The following week, a British squadron had entered the Gulf of Paria. Spain was not at war with England. The squadron dispersed a flock of privateers, sinking some of their dilapidated craft. The English sailors later came into Port of Spain. The bar belonging to an Irishwoman was crowded with French seamen, some of whom had lost everything. One thing led to another, and a brawl ensued. Captain George Vaughan of the British Frigate ‘Alarm’ came on the scene, and with sword drawn made a way through the crowd, stabbing a Frenchman. The English sailors were mobbed and fled to a nearby house. The mob began to take apart the house, and Captain Vaughan fired his pistols.

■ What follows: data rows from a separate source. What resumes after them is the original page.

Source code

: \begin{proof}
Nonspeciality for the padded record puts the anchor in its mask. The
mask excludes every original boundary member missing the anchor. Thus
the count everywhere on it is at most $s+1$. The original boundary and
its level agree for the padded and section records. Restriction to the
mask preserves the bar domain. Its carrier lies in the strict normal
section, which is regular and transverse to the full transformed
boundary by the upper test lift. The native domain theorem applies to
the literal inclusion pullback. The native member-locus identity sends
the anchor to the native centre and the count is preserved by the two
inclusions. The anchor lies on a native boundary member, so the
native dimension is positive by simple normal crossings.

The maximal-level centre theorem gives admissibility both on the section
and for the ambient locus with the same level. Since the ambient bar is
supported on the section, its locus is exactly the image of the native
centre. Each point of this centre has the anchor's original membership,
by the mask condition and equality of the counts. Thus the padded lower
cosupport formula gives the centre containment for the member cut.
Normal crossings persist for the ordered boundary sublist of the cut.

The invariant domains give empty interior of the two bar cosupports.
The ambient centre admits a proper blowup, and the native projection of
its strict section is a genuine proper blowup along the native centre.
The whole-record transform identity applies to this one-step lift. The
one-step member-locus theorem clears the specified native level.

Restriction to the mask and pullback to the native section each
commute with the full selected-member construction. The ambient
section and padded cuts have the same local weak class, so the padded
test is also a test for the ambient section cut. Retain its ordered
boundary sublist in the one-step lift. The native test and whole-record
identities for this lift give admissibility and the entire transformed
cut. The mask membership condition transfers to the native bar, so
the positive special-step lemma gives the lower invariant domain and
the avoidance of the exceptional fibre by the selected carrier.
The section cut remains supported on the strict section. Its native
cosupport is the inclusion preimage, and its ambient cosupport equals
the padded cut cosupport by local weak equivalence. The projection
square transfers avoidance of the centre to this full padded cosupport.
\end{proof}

The governor, disturbed from his dinner, made hasty preparations to send patrols to close off streets. People in town, ever awaiting any sigh that could trigger wholescale looting, seized the opportunity to break open an arsenal and steal as many guns as they could. It was not until midnight that the town was pacified and the English captain and his men were safely back on their ships. Events, however, were far from over.
By morning, it was clear that the British were going to come ashore. The slaves from the nearby estates had come into town at the time of the disturbance. The tricolour cockade which they regarded as a symbol of liberty was worn by several, and others were persuaded to wear it.

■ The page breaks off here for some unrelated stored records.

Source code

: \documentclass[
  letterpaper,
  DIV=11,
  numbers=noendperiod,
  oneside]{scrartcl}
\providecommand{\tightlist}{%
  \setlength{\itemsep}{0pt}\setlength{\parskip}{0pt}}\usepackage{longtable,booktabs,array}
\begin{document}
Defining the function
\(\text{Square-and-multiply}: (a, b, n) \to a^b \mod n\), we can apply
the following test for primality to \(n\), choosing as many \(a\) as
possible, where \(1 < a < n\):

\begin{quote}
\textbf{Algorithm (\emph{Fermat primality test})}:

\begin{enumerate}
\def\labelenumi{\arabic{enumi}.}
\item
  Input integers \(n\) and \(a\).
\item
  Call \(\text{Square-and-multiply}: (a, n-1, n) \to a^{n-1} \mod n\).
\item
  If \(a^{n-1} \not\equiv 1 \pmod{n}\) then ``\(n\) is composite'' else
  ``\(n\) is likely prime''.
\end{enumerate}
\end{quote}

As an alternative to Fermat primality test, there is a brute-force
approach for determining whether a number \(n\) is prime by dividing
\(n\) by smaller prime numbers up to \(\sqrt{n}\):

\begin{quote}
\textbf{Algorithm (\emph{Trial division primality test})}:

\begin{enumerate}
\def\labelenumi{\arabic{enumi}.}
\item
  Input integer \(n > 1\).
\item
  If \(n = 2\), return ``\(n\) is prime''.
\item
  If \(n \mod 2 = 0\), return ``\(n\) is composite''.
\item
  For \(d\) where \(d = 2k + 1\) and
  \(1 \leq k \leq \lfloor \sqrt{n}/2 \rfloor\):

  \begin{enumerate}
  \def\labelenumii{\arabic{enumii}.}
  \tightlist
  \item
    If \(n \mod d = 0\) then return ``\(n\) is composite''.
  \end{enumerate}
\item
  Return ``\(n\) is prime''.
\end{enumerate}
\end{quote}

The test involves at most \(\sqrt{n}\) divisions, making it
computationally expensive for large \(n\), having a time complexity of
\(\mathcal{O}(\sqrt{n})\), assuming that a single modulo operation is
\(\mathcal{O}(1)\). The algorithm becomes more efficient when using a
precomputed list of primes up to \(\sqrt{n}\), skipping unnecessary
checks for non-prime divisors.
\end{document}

He acted quickly. He had several slaves whipped publicly on the spot, thus dampening the spreading libertine spirits. French republican sentiment worked like a magnet on the free coloured classes and the slaves. The slaves wanted freedom, the free blacks and coloured needed equality with the whites. The island teetered on the brink of civil war.
Captain Vaughan put ashore a company of Royal Marines and a party of drummers, and with flags flying and with an expectant crowd growing larger by the minute, they set out to meet the republican French, who had gathered on the western edge of the dry riverbed of the Rio Santa Anna.

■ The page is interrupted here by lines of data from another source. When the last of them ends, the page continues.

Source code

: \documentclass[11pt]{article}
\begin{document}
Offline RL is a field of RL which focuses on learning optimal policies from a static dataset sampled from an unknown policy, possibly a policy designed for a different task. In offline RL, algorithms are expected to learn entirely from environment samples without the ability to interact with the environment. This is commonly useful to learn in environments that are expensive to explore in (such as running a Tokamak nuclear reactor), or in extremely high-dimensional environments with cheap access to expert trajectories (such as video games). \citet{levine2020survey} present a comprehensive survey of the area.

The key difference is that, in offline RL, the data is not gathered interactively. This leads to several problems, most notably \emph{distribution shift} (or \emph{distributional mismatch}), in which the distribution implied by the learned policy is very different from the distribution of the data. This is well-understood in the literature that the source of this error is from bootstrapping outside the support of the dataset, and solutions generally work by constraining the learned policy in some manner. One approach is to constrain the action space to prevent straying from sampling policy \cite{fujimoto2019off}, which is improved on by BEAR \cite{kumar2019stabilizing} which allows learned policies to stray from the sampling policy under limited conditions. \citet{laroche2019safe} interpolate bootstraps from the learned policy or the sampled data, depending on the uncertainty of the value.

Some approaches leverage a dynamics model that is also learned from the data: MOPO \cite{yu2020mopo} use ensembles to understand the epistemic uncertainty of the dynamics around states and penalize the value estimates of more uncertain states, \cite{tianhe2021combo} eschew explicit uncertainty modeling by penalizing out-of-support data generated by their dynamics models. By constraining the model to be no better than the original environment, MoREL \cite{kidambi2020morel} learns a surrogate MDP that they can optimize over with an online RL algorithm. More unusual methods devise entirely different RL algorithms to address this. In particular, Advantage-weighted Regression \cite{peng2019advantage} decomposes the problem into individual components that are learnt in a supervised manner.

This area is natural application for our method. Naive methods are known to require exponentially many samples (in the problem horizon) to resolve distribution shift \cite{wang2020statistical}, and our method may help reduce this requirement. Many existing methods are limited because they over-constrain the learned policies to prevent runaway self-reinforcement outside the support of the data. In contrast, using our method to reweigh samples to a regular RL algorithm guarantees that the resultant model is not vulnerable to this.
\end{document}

The river in those days crossed what is now Park Street, traveled down Frederick Street, crossed Woodford Square and made its way to the sea.
He had reacted just in time for as the opposing sides were about to hurl themselves at each other, his bugler had sounded his call and his standard bearers preceded his slender column into the dry riverbed (which, many years later, would bear his name as a city street). Silence fell about him as the call echoed away.
Ignoring the rabble, the governor addressed the English captain, asking him the significance of his actions. Vaughan answered that he had come armed for his own protection. The governor had then to make him realise with various reproaches and reasoning the impropriety and violence of his transgression without regard to the fact that the two countries, Spain and England, were not at war. He left him a choice of two alternatives: either he may be disarmed and return in column with the assurance that he would be allowed to go without harm, or that he could put himself at the head of his troops and may begin hostilities whenever he may like, in which case the Governor would reply to him.
The sun, now directly overhead, hammered a ferocious heat onto the bolder-strewn riverbed. Above a hawk circled, and a star blazed for a moment in the blue. No one noticed. The thin red line of British withdrew. Don José Maria Chacon sat erect upon ‘Champion’. The republican French, the free blacks and the runaway slaves hooted and shouted bad remarks. Captain Vaughan later committed suicide. The British government used the incident as one of several reasons to start a war with Spain - which they won.